Directions
The expected output is the set of lines below beginning at the one that contains "### 3. **セキュリティ意識**" and ending at the final line, reproduced exactly.

Entries provided
• • • • •
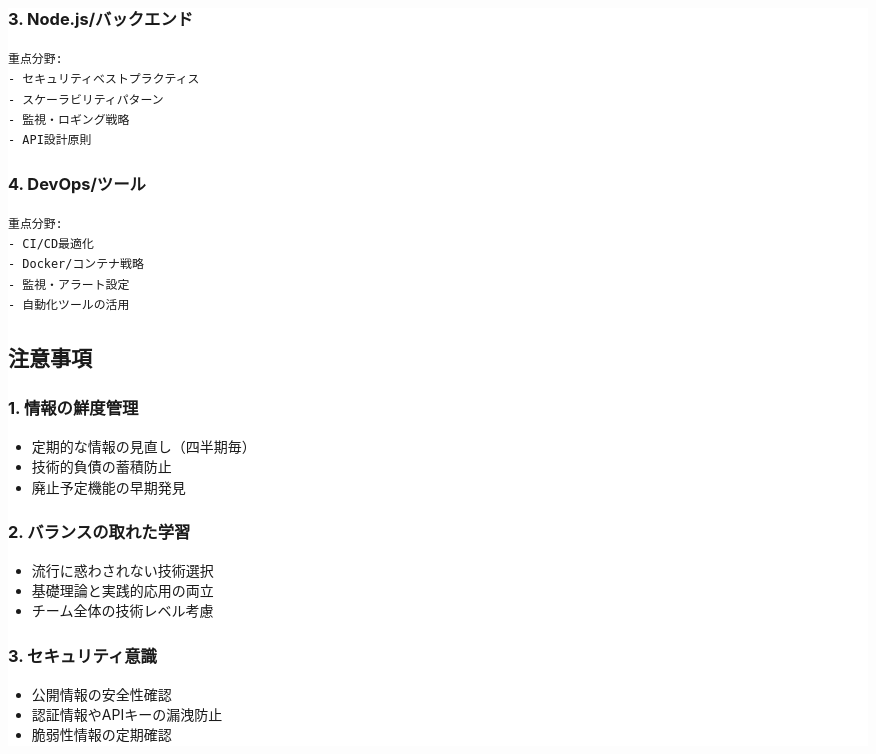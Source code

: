 ### 3. **Node.js/バックエンド**

```
重点分野:
- セキュリティベストプラクティス
- スケーラビリティパターン
- 監視・ロギング戦略
- API設計原則
```

### 4. **DevOps/ツール**

```
重点分野:
- CI/CD最適化
- Docker/コンテナ戦略
- 監視・アラート設定
- 自動化ツールの活用
```

## 注意事項

### 1. **情報の鮮度管理**

- 定期的な情報の見直し（四半期毎）
- 技術的負債の蓄積防止
- 廃止予定機能の早期発見

### 2. **バランスの取れた学習**

- 流行に惑わされない技術選択
- 基礎理論と実践的応用の両立
- チーム全体の技術レベル考慮

### 3. **セキュリティ意識**

- 公開情報の安全性確認
- 認証情報やAPIキーの漏洩防止
- 脆弱性情報の定期確認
• • • • •
Exercise result
### 3. **セキュリティ意識**

- 公開情報の安全性確認
- 認証情報やAPIキーの漏洩防止
- 脆弱性情報の定期確認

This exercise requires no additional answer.